Osmanlı’dan bir nebze bahseder misiniz?

Anasayfa » Ana Sayfa » Osmanlı » Osmanlı’dan bir nebze bahseder misiniz?
share on facebook  tweet  share on google  print  

Osmanlı’dan bir nebze bahseder misiniz?

Hürmetle, hasretle, muhabbetle mübarek ellerinizden öpüyorum. Muhterem Efendimiz! İzninizle inşaallah bir soru arz edebilir miyim? Osmanlı’nın padişahıyla, veziri vüzerasıyla, halkının ustası ve çırağıyla, iliğine kemiğine kadar aşkla iştiyakla yaşadığı en büyük kültür hazinemizden bir nebze bahseder misiniz? Medarı iftiharımız, Muhterem Efendimiz! Yavuz Sultan Han’ın bir beytini de izninizle arz edebilir bilirmiyim?
 
“Padişah-ı âlem olmak, bir kuru kavga imiş,
Bir velîye bende olmak, hepsinden alâ imiş.”

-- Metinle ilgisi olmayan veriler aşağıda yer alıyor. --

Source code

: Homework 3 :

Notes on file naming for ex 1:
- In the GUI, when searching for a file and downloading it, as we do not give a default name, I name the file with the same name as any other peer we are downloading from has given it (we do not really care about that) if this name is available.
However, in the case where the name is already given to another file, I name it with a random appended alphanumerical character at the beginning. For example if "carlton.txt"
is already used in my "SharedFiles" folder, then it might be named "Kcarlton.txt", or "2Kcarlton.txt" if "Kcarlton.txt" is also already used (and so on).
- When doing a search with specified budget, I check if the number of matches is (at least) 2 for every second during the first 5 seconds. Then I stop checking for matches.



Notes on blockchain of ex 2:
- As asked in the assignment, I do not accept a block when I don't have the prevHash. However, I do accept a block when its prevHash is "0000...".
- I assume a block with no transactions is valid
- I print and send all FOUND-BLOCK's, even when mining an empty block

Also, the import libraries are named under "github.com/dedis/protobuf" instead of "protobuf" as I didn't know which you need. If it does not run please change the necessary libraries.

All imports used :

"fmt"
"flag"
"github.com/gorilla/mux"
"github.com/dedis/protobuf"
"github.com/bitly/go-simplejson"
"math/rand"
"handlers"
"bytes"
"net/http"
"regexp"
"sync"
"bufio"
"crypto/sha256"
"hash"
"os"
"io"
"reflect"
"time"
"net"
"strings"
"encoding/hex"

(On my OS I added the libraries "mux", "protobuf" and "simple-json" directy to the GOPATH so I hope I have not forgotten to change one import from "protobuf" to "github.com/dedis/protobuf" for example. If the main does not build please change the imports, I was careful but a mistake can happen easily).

İşte Yavuz Sultan Selim, büyük bir evliyaydı. Onun söylediği söz bu, sevgili kardeşlerim! Bu söz söylendikçe hep tüylerimiz diken diken olur. Gördünüz zaten. Yüzümüzün, sakallarımızın durumundan, tüylerimizin diken diken olduğu hemen belli oluyor.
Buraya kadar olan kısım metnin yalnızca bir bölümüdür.